**PROBLEM DETAILS**
Apart from the pictures, write out all the records exactly.

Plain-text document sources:
*** Block opens ***

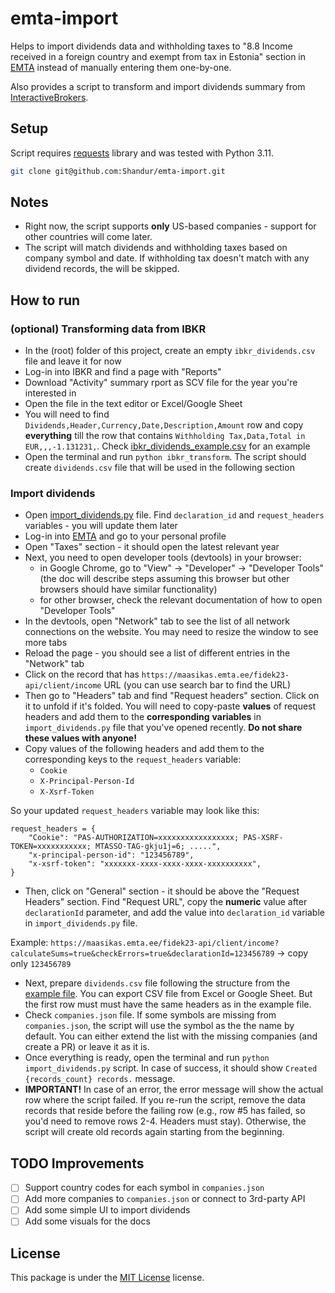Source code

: # emta-import

Helps to import dividends data and withholding taxes to "8.8 Income received in a foreign country and exempt from tax in Estonia" section in [EMTA](https://emta.ee) instead of manually entering them one-by-one.

Also provides a script to transform and import dividends summary from [InteractiveBrokers](https://www.interactivebrokers.co.uk/).

## Setup

Script requires [requests](https://pypi.org/project/requests/) library and was tested with Python 3.11.

```bash
git clone git@github.com:Shandur/emta-import.git
```

## Notes

- Right now, the script supports **only** US-based companies - support for other countries will come later.
- The script will match dividends and withholding taxes based on company symbol and date. If withholding tax doesn't match with any dividend records, the will be skipped.


## How to run

### (optional) Transforming data from IBKR
- In the (root) folder of this project, create an empty `ibkr_dividends.csv` file and leave it for now
- Log-in into IBKR and find a page with "Reports"
- Download "Activity" summary rport as SCV file for the year you're interested in
- Open the file in the text editor or Excel/Google Sheet
- You will need to find `Dividends,Header,Currency,Date,Description,Amount` row and copy **everything** till the row that contains `Withholding Tax,Data,Total in EUR,,,-1.131231,`. Check [ibkr_dividends_example.csv](./ibkr_dividends_example.csv) for an example
- Open the terminal and run `python ibkr_transform`. The script should create `dividends.csv` file that will be used in the following section

### Import dividends
- Open [import_dividends.py](./import_dividends.py) file. Find `declaration_id` and `request_headers` variables - you will update them later
- Log-in into [EMTA](https://emta.ee) and go to your personal profile
- Open "Taxes" section - it should open the latest relevant year
- Next, you need to open developer tools (devtools) in your browser:
  - in Google Chrome, go to "View" -> "Developer" -> "Developer Tools" (the doc will describe steps assuming this browser but other browsers should have similar functionality)
  - for other browser, check the relevant documentation of how to open "Developer Tools"
- In the devtools, open "Network" tab to see the list of all network connections on the website. You may need to resize the window to see more tabs
- Reload the page - you should see a list of different entries in the "Network" tab
- Click on the record that has `https://maasikas.emta.ee/fidek23-api/client/income` URL (you can use search bar to find the URL)
- Then go to "Headers" tab and find "Request headers" section. Click on it to unfold if it's folded. You will need to copy-paste **values** of request headers and add them to the **corresponding** **variables** in `import_dividends.py` file that you've opened recently. **Do not share these values with anyone!**
- Copy values of the following headers and add them to the corresponding keys to the `request_headers` variable:
  - `Cookie`
  - `X-Principal-Person-Id`
  - `X-Xsrf-Token`

So your updated `request_headers` variable may look like this:
```
request_headers = {
    "Cookie": "PAS-AUTHORIZATION=xxxxxxxxxxxxxxxxx; PAS-XSRF-TOKEN=xxxxxxxxxxx; MTASSO-TAG-gkju1j=6; .....",
    "x-principal-person-id": "123456789",
    "x-xsrf-token": "xxxxxxx-xxxx-xxxx-xxxx-xxxxxxxxxx",
}
```
- Then, click on "General" section - it should be above the "Request Headers" section. Find "Request URL", copy the **numeric** value after `declarationId` parameter, and add the value into `declaration_id` variable in `import_dividends.py` file.

Example: `https://maasikas.emta.ee/fidek23-api/client/income?calculateSums=true&checkErrors=true&declarationId=123456789` -> copy only `123456789`

- Next, prepare `dividends.csv` file following the structure from the [example file](./dividends_example.csv). You can export CSV file from Excel or Google Sheet. But the first row must must have the same headers as in the example file.
- Check `companies.json` file. If some symbols are missing from `companies.json`, the script will use the symbol as the the name by default. You can either extend the list with the missing companies (and create a PR) or leave it as it is.
- Once everything is ready, open the terminal and run `python import_dividends.py` script. In case of success, it should show `Created {records_count} records.` message.
- **IMPORTANT!** In case of an error, the error message will show the actual row where the script failed. If you re-run the script, remove the data records that reside before the failing row (e.g., row #5 has failed, so you'd need to remove rows 2-4. Headers must stay). Otherwise, the script will create old records again starting from the beginning.

## TODO Improvements

- [ ] Support country codes for each symbol in `companies.json`
- [ ] Add more companies to `companies.json` or connect to 3rd-party API
- [ ] Add some simple UI to import dividends
- [ ] Add some visuals for the docs

## License

This package is under the [MIT License](LICENSE) license.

*** Block closes ***

**TASK ANSWER**
Source code

: # emta-import

Helps to import dividends data and withholding taxes to "8.8 Income received in a foreign country and exempt from tax in Estonia" section in [EMTA](https://emta.ee) instead of manually entering them one-by-one.

Also provides a script to transform and import dividends summary from [InteractiveBrokers](https://www.interactivebrokers.co.uk/).

## Setup

Script requires [requests](https://pypi.org/project/requests/) library and was tested with Python 3.11.

```bash
git clone git@github.com:Shandur/emta-import.git
```

## Notes

- Right now, the script supports **only** US-based companies - support for other countries will come later.
- The script will match dividends and withholding taxes based on company symbol and date. If withholding tax doesn't match with any dividend records, the will be skipped.


## How to run

### (optional) Transforming data from IBKR
- In the (root) folder of this project, create an empty `ibkr_dividends.csv` file and leave it for now
- Log-in into IBKR and find a page with "Reports"
- Download "Activity" summary rport as SCV file for the year you're interested in
- Open the file in the text editor or Excel/Google Sheet
- You will need to find `Dividends,Header,Currency,Date,Description,Amount` row and copy **everything** till the row that contains `Withholding Tax,Data,Total in EUR,,,-1.131231,`. Check [ibkr_dividends_example.csv](./ibkr_dividends_example.csv) for an example
- Open the terminal and run `python ibkr_transform`. The script should create `dividends.csv` file that will be used in the following section

### Import dividends
- Open [import_dividends.py](./import_dividends.py) file. Find `declaration_id` and `request_headers` variables - you will update them later
- Log-in into [EMTA](https://emta.ee) and go to your personal profile
- Open "Taxes" section - it should open the latest relevant year
- Next, you need to open developer tools (devtools) in your browser:
  - in Google Chrome, go to "View" -> "Developer" -> "Developer Tools" (the doc will describe steps assuming this browser but other browsers should have similar functionality)
  - for other browser, check the relevant documentation of how to open "Developer Tools"
- In the devtools, open "Network" tab to see the list of all network connections on the website. You may need to resize the window to see more tabs
- Reload the page - you should see a list of different entries in the "Network" tab
- Click on the record that has `https://maasikas.emta.ee/fidek23-api/client/income` URL (you can use search bar to find the URL)
- Then go to "Headers" tab and find "Request headers" section. Click on it to unfold if it's folded. You will need to copy-paste **values** of request headers and add them to the **corresponding** **variables** in `import_dividends.py` file that you've opened recently. **Do not share these values with anyone!**
- Copy values of the following headers and add them to the corresponding keys to the `request_headers` variable:
  - `Cookie`
  - `X-Principal-Person-Id`
  - `X-Xsrf-Token`

So your updated `request_headers` variable may look like this:
```
request_headers = {
    "Cookie": "PAS-AUTHORIZATION=xxxxxxxxxxxxxxxxx; PAS-XSRF-TOKEN=xxxxxxxxxxx; MTASSO-TAG-gkju1j=6; .....",
    "x-principal-person-id": "123456789",
    "x-xsrf-token": "xxxxxxx-xxxx-xxxx-xxxx-xxxxxxxxxx",
}
```
- Then, click on "General" section - it should be above the "Request Headers" section. Find "Request URL", copy the **numeric** value after `declarationId` parameter, and add the value into `declaration_id` variable in `import_dividends.py` file.

Example: `https://maasikas.emta.ee/fidek23-api/client/income?calculateSums=true&checkErrors=true&declarationId=123456789` -> copy only `123456789`

- Next, prepare `dividends.csv` file following the structure from the [example file](./dividends_example.csv). You can export CSV file from Excel or Google Sheet. But the first row must must have the same headers as in the example file.
- Check `companies.json` file. If some symbols are missing from `companies.json`, the script will use the symbol as the the name by default. You can either extend the list with the missing companies (and create a PR) or leave it as it is.
- Once everything is ready, open the terminal and run `python import_dividends.py` script. In case of success, it should show `Created {records_count} records.` message.
- **IMPORTANT!** In case of an error, the error message will show the actual row where the script failed. If you re-run the script, remove the data records that reside before the failing row (e.g., row #5 has failed, so you'd need to remove rows 2-4. Headers must stay). Otherwise, the script will create old records again starting from the beginning.

## TODO Improvements

- [ ] Support country codes for each symbol in `companies.json`
- [ ] Add more companies to `companies.json` or connect to 3rd-party API
- [ ] Add some simple UI to import dividends
- [ ] Add some visuals for the docs

## License

This package is under the [MIT License](LICENSE) license.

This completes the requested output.